Arman yazısında, Hınçal Uluç'un kendisiyle ilgili yazdığı yazıya da
göndermede bulunuyor:
" En özgür bildiğimiz Ayşe’nin kendi hayatı yok. İş hayatını
Ertuğrul’a, özel hayatını sevgilisine satmış, iki erkeğe köle olmuş
gidiyor’’ diyor yazısında Hıncal Uluç.
Güldüm. Tabii ki zekasına. Ama iyi yazı budur. 8 şeyi birden
söyleyebilmek. O yüzden bu adamın eline kimse su dökemez ya. Aynı
yazıda, kendince doğru bulduğu bin tane şeyi tartışıyor: "
İşte Ayşe Arman'ın yazısı:
İnsan sevdiğinin peşinden gitmeli mi?
Pası atan, bu kadar sevdiğim bir yazar olmasaydı bu topa asla
girmezdim. Ama kendimi tutamıyorum ve son sürat topa doğru
koşuyorum.
Hıncal Uluç, pazar günkü yazısını şöyle mühim bir soruyla
noktaladı: ``Siz ne diyorsunuz benim tüm okurlarım. Ayşe, her şeyi
bırakıp sevgilisinin peşinden gitsin mi, gitmesin mi?’’
Takdir edersiniz ki bu meseleyle çok ilgilendim. Hatta kendime
vazife edindim. Ben de Hıncal Uluç’un sıkı bir okuru olduğum için
fikir beyan edeyim istedim: ``Bence Ayşe gitsin!’’
***
Hey duyduk duymadık kalmasın!
Birkaç yıl süreyle hayatım İstanbul-Dubai hattı arasında geçecek.
Bundan böyle 1 var, 1 yok olacağım. 1 hafta orada, 1 hafta burada.
Sadece fiziki olarak. Yoksa yazılar aynen devam edecek.

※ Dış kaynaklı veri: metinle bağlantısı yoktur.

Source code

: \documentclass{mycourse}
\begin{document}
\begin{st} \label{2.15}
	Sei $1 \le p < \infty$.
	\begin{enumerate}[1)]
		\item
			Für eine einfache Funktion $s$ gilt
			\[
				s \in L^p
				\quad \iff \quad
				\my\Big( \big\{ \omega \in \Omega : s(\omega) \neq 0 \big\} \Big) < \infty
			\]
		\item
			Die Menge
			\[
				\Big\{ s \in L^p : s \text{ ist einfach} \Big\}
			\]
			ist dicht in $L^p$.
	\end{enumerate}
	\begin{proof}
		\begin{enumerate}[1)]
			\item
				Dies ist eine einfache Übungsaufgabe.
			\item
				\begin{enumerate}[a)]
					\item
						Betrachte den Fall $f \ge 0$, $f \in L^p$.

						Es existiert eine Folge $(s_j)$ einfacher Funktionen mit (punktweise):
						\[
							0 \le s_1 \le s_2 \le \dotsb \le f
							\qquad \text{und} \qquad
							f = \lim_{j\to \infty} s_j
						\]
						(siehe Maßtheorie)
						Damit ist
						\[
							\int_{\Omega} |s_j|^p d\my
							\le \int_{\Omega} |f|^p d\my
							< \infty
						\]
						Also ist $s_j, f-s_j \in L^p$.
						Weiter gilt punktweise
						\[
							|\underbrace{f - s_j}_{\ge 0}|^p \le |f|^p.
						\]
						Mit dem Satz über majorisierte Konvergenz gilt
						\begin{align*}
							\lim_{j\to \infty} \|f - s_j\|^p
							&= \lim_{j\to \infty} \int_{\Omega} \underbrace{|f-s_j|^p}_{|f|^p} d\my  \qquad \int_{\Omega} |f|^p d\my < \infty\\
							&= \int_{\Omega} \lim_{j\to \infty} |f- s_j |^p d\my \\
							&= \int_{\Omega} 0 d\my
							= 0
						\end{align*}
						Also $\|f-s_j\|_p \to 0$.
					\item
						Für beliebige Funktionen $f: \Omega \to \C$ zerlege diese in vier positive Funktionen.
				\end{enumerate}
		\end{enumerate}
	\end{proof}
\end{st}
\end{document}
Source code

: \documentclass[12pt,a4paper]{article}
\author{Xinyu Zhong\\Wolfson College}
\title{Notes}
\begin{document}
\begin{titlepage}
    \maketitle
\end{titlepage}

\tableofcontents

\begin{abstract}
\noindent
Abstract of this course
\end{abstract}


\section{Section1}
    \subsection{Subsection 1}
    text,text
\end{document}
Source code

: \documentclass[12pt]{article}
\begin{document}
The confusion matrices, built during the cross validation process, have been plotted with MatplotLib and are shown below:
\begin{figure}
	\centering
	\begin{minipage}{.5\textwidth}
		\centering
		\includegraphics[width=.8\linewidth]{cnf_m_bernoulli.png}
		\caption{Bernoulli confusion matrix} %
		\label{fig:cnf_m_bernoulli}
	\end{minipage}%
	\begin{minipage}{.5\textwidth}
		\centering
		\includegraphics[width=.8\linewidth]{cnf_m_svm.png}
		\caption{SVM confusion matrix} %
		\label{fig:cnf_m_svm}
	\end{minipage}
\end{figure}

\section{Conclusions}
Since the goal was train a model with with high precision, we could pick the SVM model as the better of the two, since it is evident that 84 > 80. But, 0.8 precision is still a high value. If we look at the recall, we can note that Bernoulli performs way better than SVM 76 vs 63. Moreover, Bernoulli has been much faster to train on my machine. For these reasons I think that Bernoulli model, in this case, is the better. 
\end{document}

Anlayacağınız, kendime göre yeni bir düzen kuracağım. İçim pır pır
ediyor. Hem korkuyorum hem de acayip heyecanlanıyorum.
Kimilerine göre bu bir delilik. ``Şak-ka yapıyorsun!’’ İlk tepki,
hayretler içinde böyle geliyor. Alışmışlar galiba, bu şehirde
yaşayan Ayşe Arman diye bir kadının varlığına. Ama Dubaililer de
alışır! ``Kafayı yedin galiba. Nasıl gidersin?’’ diyenler de var.
Böyle bir ülke değişikliğini, aşk uğruna her şeyden vazgeçmek
olarak değerlendirenler, birkaç aya kalmaz geri döneceğimi
düşünenler...
Allah için, herkes benim yerime kafa yoruyor. E haliyle bu da
hoşuma gidiyor. Kendimi önemsenmiş hissediyorum. Kimse bana fikrimi
sormuyor ama hani olursa, benim söyleyeceğim şu: Mutlaka vardır bir
bedeli. Ama hayatta neyin yok ki. Zaten bugüne kadar yaptığım hangi
şey ``normaldi’’ ki? Hala tanımadınız mı beni, ben de buyum işte,
sezgilerimi dinler, onların peşinden giderim.
***
Bir de şu mesele var tabii: Bizim 2 kişilik çekirdek ailemizde
işine aşık olan sadece ben değilim. 40’larının başında parlak bir
üst düzey yöneticiden söz ediyoruz, adamın tayini çıkıyor, 25 tane
ülkenin Ortadoğu sorumlusu olacaksın deniyor. N’apsın? ``Hayır
sevgilimin yazıları var, kabul edemem’ mi desin?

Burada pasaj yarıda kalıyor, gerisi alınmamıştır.